The introduction says that HPKE is different from the “traditional combination” of “encrypt the symmetric key with the public key”, but it doesn’t explain why it’s better. Does anyone know?
I passed CompTIA Security+ but that wasn't enough to let me answer this question from the blog post. Is this sentence describing the traditional way?
> A key transport protocol is similar to a key exchange algorithm in that the sender, Alice, generates a random symmetric key and then encrypts it under the receiver’s public key. Upon successful decryption, both parties then share this secret key.
Isn't the following just describing how everyday PKE works?
> The general paradigm here is called "hybrid public-key encryption" because it combines a non-interactive key exchange based on public-key cryptography for establishing a shared secret, and a symmetric encryption scheme for the actual encryption.
It feels like the blog post is not principally concerned with explaining the benefits of HPKE, because everyone is already using it, but rather just proposing a standard for the many ways people are doing it.

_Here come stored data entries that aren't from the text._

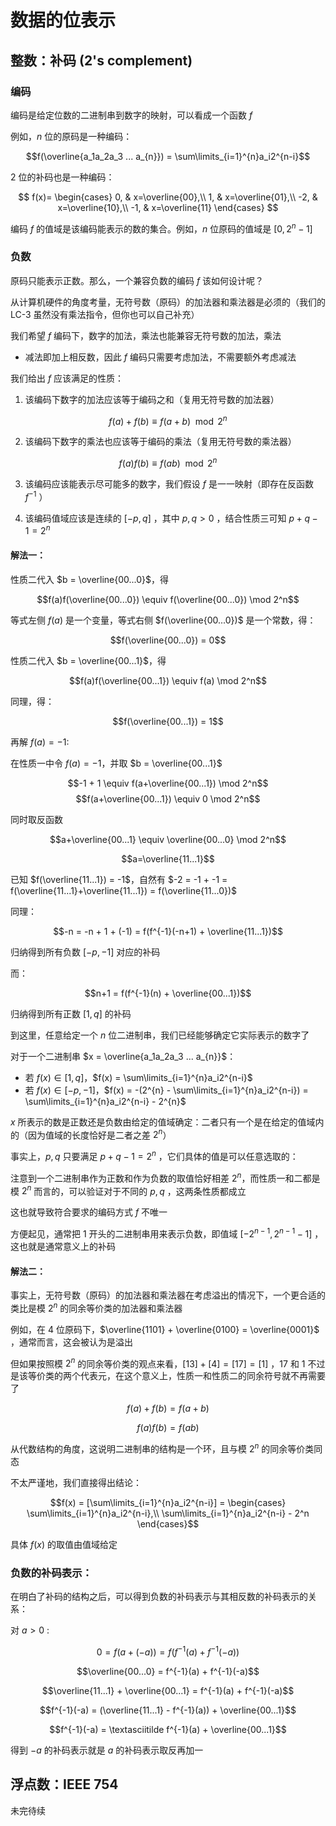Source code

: # 数据的位表示

## 整数：补码 (2's complement)

### 编码

编码是给定位数的二进制串到数字的映射，可以看成一个函数 $f$

例如，$n$ 位的原码是一种编码：

$$f(\overline{a_1a_2a_3 ... a_{n}}) = \sum\limits_{i=1}^{n}a_i2^{n-i}$$

2 位的补码也是一种编码：

$$
f(x)=
\begin{cases}
0, & x=\overline{00},\\
1, & x=\overline{01},\\
-2, & x=\overline{10},\\
-1, & x=\overline{11}
\end{cases}
$$

编码 $f$ 的值域是该编码能表示的数的集合。例如，$n$ 位原码的值域是 $[0, 2^n-1]$

### 负数

原码只能表示正数。那么，一个兼容负数的编码 $f$ 该如何设计呢？

从计算机硬件的角度考量，无符号数（原码）的加法器和乘法器是必须的（我们的 LC-3 虽然没有乘法指令，但你也可以自己补充）

我们希望 $f$ 编码下，数字的加法，乘法也能兼容无符号数的加法，乘法

- 减法即加上相反数，因此 $f$ 编码只需要考虑加法，不需要额外考虑减法

我们给出 $f$ 应该满足的性质：

1. 该编码下数字的加法应该等于编码之和（复用无符号数的加法器）

$$f(a) + f(b) \equiv f(a+b) \mod 2^n$$

2. 该编码下数字的乘法也应该等于编码的乘法（复用无符号数的乘法器）

$$f(a)f(b) \equiv f(ab) \mod 2^n$$

3. 该编码应该能表示尽可能多的数字，我们假设 $f$ 是一一映射（即存在反函数 $f^{-1}$ ）

4. 该编码值域应该是连续的 $[-p, q]$ ，其中 $p, q > 0$ ，结合性质三可知 $p+q-1= 2^n$

#### 解法一：

性质二代入 $b = \overline{00...0}$，得

$$f(a)f(\overline{00...0}) \equiv f(\overline{00...0}) \mod 2^n$$

等式左侧 $f(a)$ 是一个变量，等式右侧 $f(\overline{00...0})$ 是一个常数，得：

$$f(\overline{00...0}) = 0$$

性质二代入 $b = \overline{00...1}$，得

$$f(a)f(\overline{00...1}) \equiv f(a) \mod 2^n$$

同理，得：

$$f(\overline{00...1}) = 1$$

再解 $f(a)=-1$:

在性质一中令 $f(a)=-1$，并取 $b = \overline{00...1}$

$$-1 + 1 \equiv f(a+\overline{00...1}) \mod 2^n$$
$$f(a+\overline{00...1}) \equiv 0 \mod 2^n$$

同时取反函数

$$a+\overline{00...1} \equiv \overline{00...0} \mod 2^n$$

$$a=\overline{11...1}$$

已知 $f(\overline{11...1}) = -1$，自然有 $-2 = -1 + -1 = f(\overline{11...1}+\overline{11...1}) = f(\overline{11...0})$

同理：

$$-n = -n + 1 + (-1) = f(f^{-1}(-n+1) + \overline{11...1})$$

归纳得到所有负数 $[-p, -1]$ 对应的补码

而：

$$n+1 = f(f^{-1}(n) + \overline{00...1})$$

归纳得到所有正数 $[1, q]$ 的补码

到这里，任意给定一个 $n$ 位二进制串，我们已经能够确定它实际表示的数字了

对于一个二进制串 $x = \overline{a_1a_2a_3 ... a_{n}}$：

- 若 $f(x) \in [1, q]$，$f(x) = \sum\limits_{i=1}^{n}a_i2^{n-i}$
- 若 $f(x) \in [-p, -1]$，$f(x) = -(2^{n} - \sum\limits_{i=1}^{n}a_i2^{n-i}) = \sum\limits_{i=1}^{n}a_i2^{n-i} - 2^{n}$

$x$ 所表示的数是正数还是负数由给定的值域确定：二者只有一个是在给定的值域内的（因为值域的长度恰好是二者之差 $2^n$）

事实上，$p, q$ 只要满足 $p+q-1=2^n$ ，它们具体的值是可以任意选取的：

注意到一个二进制串作为正数和作为负数的取值恰好相差 $2^{n}$，而性质一和二都是模 $2^n$ 而言的，可以验证对于不同的 $p,q$ ，这两条性质都成立

这也就导致符合要求的编码方式 $f$ 不唯一

方便起见，通常把 $1$ 开头的二进制串用来表示负数，即值域 $[-2^{n-1}, 2^{n-1}-1]$ ，这也就是通常意义上的补码

#### 解法二：

事实上，无符号数（原码）的加法器和乘法器在考虑溢出的情况下，一个更合适的类比是模 $2^n$ 的同余等价类的加法器和乘法器

例如，在 4 位原码下，$\overline{1101} + \overline{0100} = \overline{0001}$ ，通常而言，这会被认为是溢出

但如果按照模 $2^n$ 的同余等价类的观点来看，$[13] + [4] = [17] = [1]$ ，$17$ 和 $1$ 不过是该等价类的两个代表元，在这个意义上，性质一和性质二的同余符号就不再需要了

$$f(a) + f(b) = f(a+b)$$

$$f(a)f(b) = f(ab)$$

从代数结构的角度，这说明二进制串的结构是一个环，且与模 $2^n$ 的同余等价类同态

不太严谨地，我们直接得出结论：

$$f(x) = [\sum\limits_{i=1}^{n}a_i2^{n-i}] =
\begin{cases}
\sum\limits_{i=1}^{n}a_i2^{n-i},\\
\sum\limits_{i=1}^{n}a_i2^{n-i} - 2^n
\end{cases}$$

具体 $f(x)$ 的取值由值域给定

### 负数的补码表示：

在明白了补码的结构之后，可以得到负数的补码表示与其相反数的补码表示的关系：

对 $a>0$ :

$$0 = f(a+(-a)) = f(f^{-1}(a) + f^{-1}(-a))$$

$$\overline{00...0} = f^{-1}(a) + f^{-1}(-a)$$

$$\overline{11...1} + \overline{00...1} = f^{-1}(a) + f^{-1}(-a)$$

$$f^{-1}(-a) = (\overline{11...1} - f^{-1}(a)) + \overline{00...1}$$

$$f^{-1}(-a) = \textasciitilde f^{-1}(a) + \overline{00...1}$$

得到 $-a$ 的补码表示就是 $a$ 的补码表示取反再加一

## 浮点数：IEEE 754

未完待续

The point is: if you are combining asymmetric and symmetric encryption primitives by hand, there are lots of different ways to do it, and it is easy to make the wrong choices and introduce security weaknesses as a result. So the idea is you should give developers a precooked solution that already does that. And that exists - e.g. in NaCl and libsodium, and BouncyCastle has some similar Java APIs. The problem is that different libraries do it in mutually incompatible ways. So the point of HPKE is to define a standard way of doing that which any library can implement, so if one end of the communication wants to use libsodium in C or C++ and the other end wants to use BouncyCastle in Java, it will just work (once the respective libraries implement HPKE, etc)
I read the post, it doesn't answer the question other than there are too many existing standards/we don't like them, let's create another one https://xkcd.com/927/
Replacing working cryptographic standards is expected from an NSA front.

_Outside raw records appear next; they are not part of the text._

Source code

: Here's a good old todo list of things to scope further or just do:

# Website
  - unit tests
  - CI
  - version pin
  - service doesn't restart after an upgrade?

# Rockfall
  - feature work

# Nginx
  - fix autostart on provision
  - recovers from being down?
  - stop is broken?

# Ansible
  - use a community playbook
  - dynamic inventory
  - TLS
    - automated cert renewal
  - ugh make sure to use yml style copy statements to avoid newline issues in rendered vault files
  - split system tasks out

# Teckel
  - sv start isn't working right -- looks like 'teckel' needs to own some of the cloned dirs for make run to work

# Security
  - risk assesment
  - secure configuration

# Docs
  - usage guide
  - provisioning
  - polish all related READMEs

> A paper by Martinez et al. provides a thorough and technical comparison of these different standards. The key points are that all these existing schemes have shortcomings. They either rely on outdated or not-commonly-used primitives such as RIPEMD and CMAC-AES, lack accommodations for moving to modern primitives (e.g., AEAD algorithms), lack proofs of IND-CCA2 security, or, importantly, fail to provide test vectors and interoperable implementations
For more thorough analysis of one of its novelties namely authenticated mode you can check this paper:
It’s not actually much different. The main reason to use this is because it’s the standardized version of that concept and has been analyzed by people. All the smaller cryptographic detailed like domain separation, proper key derivation, weak key rejection etc. have been worked out for you. So it’s a plug and play solution that previously didn’t exist.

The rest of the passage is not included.